=== PROBLEM DESCRIPTION ===
Please show all lines of the records that include "part".

=== RECORDS FOR THIS TASK ===
========================================

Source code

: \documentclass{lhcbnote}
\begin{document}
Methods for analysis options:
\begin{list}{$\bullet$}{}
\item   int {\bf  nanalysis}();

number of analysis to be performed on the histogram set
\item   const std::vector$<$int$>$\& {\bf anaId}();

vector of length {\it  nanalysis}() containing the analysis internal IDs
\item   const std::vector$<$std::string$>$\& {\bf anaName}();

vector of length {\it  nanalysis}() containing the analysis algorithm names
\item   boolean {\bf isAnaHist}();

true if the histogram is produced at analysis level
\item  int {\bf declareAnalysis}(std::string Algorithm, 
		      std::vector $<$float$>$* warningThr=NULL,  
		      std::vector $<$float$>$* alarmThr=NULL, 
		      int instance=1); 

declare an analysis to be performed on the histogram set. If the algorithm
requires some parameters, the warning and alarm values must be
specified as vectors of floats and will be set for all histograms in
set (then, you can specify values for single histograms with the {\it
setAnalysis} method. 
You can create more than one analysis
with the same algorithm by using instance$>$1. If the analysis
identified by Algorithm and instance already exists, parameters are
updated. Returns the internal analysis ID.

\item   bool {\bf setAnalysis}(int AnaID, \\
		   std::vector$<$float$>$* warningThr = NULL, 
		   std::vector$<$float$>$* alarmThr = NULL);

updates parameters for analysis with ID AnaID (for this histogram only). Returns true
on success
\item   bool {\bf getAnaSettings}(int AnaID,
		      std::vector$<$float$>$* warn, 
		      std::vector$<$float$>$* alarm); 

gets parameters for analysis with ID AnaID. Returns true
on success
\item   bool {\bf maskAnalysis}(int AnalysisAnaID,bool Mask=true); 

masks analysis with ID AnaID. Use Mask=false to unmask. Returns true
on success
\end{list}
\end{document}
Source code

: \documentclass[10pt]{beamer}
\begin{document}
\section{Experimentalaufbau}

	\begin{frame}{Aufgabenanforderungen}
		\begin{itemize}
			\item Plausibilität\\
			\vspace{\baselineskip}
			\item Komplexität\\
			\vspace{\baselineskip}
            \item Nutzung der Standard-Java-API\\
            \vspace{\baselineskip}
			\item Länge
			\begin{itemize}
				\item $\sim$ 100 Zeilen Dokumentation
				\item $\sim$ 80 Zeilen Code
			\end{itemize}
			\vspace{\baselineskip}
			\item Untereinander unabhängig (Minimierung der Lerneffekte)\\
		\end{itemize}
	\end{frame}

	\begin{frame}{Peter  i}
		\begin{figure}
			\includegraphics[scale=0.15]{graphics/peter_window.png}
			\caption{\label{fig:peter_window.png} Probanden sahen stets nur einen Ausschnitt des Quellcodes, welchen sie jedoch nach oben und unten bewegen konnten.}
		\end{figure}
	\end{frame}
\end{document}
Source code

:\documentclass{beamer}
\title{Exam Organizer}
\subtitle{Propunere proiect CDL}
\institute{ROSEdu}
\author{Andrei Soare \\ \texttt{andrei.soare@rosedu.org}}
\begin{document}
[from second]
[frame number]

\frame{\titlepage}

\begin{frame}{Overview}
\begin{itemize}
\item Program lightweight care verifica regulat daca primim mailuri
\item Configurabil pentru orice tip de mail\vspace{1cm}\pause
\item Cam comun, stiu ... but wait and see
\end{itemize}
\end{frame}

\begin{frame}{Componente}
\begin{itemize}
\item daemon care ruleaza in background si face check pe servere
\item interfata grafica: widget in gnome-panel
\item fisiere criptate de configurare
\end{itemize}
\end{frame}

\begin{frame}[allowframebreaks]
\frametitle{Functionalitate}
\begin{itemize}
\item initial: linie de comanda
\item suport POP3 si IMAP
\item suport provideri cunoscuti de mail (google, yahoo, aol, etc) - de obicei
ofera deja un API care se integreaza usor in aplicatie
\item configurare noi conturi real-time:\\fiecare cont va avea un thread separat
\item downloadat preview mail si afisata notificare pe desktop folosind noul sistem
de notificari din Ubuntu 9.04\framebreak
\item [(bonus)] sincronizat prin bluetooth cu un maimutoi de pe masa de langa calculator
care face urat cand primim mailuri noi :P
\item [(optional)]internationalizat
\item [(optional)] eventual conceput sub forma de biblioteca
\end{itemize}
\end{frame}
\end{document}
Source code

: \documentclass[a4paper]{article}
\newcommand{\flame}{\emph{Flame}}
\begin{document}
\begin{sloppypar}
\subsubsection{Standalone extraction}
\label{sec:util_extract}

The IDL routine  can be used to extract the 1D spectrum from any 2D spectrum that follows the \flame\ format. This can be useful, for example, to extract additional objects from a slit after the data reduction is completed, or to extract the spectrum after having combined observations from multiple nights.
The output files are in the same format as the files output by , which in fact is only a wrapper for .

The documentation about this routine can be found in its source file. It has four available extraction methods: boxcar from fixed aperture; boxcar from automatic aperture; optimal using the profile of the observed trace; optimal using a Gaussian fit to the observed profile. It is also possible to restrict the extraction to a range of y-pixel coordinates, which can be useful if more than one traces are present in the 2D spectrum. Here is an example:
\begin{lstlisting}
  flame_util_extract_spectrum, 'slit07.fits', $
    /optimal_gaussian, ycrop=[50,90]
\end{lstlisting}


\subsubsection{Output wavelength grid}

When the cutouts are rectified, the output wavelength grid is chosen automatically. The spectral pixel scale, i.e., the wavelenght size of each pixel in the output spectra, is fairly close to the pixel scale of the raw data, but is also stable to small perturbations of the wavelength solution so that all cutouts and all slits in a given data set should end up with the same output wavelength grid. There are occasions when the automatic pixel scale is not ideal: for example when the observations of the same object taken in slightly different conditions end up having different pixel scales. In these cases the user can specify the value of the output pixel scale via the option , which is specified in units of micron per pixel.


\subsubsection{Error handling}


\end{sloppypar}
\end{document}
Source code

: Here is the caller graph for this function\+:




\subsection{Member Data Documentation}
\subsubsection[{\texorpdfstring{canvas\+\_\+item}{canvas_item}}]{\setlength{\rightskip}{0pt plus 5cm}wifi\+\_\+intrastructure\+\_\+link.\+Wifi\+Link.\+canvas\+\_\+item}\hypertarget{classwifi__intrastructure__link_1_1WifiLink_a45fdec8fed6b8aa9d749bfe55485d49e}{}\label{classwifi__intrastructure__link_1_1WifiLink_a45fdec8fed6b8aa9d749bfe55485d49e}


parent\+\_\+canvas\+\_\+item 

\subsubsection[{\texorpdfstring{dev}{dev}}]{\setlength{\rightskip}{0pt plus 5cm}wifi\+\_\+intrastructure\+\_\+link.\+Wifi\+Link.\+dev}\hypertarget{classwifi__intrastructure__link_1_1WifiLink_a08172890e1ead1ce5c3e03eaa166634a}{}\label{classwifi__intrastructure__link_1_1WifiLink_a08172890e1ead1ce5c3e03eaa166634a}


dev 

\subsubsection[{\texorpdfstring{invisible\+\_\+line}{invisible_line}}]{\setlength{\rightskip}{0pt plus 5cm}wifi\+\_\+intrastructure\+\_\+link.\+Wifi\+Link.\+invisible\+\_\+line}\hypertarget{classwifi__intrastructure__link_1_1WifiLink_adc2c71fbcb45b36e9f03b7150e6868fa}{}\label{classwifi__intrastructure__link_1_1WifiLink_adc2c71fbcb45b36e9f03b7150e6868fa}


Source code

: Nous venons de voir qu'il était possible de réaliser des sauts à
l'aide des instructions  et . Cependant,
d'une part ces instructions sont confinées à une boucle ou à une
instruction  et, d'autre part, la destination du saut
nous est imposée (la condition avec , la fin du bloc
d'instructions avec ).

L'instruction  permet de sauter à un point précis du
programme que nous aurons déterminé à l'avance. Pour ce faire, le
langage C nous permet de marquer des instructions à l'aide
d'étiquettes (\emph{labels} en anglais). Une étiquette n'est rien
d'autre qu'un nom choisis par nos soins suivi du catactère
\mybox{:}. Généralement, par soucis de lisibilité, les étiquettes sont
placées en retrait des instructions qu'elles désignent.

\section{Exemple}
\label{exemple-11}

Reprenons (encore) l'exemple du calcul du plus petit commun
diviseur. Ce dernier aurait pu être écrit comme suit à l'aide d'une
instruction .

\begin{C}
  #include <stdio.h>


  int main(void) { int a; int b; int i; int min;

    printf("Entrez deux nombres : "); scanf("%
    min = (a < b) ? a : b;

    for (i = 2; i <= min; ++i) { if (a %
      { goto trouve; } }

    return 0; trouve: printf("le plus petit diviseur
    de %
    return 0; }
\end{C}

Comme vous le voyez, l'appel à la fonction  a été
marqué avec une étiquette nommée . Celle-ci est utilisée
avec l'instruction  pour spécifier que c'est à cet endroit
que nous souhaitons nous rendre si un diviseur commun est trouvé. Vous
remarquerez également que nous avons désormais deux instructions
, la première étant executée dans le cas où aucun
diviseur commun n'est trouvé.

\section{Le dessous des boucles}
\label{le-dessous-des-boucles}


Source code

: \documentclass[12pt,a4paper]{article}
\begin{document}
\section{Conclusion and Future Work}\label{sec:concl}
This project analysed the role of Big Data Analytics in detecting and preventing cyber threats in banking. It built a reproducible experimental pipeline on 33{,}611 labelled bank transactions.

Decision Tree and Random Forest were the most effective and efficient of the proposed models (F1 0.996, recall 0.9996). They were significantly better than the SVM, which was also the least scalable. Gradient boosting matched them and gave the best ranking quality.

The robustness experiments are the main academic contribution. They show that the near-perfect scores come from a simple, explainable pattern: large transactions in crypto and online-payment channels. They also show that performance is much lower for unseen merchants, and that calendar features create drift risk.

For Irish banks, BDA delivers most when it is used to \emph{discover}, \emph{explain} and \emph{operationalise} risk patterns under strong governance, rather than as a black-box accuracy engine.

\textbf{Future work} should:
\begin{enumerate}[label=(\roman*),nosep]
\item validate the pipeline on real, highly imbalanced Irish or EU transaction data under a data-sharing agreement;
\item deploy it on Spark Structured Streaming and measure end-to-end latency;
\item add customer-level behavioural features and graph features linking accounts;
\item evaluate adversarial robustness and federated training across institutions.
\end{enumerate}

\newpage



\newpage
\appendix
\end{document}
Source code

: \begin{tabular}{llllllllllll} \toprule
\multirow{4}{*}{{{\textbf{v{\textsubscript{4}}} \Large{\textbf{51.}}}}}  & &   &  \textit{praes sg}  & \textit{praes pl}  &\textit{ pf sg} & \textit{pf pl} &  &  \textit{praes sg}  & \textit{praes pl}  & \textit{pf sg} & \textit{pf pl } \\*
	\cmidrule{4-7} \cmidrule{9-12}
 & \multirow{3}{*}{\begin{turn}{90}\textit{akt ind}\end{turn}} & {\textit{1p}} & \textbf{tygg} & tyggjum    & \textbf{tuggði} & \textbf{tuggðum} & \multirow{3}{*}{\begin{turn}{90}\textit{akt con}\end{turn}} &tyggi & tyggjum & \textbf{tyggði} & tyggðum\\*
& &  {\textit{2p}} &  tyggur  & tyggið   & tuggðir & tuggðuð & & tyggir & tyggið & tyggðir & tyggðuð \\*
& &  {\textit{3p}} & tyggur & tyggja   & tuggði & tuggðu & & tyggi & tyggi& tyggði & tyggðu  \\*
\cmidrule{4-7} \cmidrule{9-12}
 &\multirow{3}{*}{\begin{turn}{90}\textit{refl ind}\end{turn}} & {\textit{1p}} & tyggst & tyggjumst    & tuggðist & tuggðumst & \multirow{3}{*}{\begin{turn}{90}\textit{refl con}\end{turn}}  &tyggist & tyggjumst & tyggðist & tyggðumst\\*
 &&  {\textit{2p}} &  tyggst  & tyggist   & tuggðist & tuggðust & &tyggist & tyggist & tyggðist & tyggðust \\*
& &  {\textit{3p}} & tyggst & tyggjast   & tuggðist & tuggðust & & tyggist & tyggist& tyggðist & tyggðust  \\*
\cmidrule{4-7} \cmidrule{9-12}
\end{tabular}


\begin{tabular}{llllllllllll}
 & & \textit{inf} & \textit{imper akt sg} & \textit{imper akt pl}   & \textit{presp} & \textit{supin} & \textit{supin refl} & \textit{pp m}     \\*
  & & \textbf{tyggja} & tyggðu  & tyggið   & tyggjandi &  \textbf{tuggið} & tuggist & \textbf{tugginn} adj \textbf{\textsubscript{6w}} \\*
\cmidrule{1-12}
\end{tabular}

========================================

=== SOLUTION TO THIS TASK ===
d'une part ces instructions sont confinées à une boucle ou à une
instruction  et, d'autre part, la destination du saut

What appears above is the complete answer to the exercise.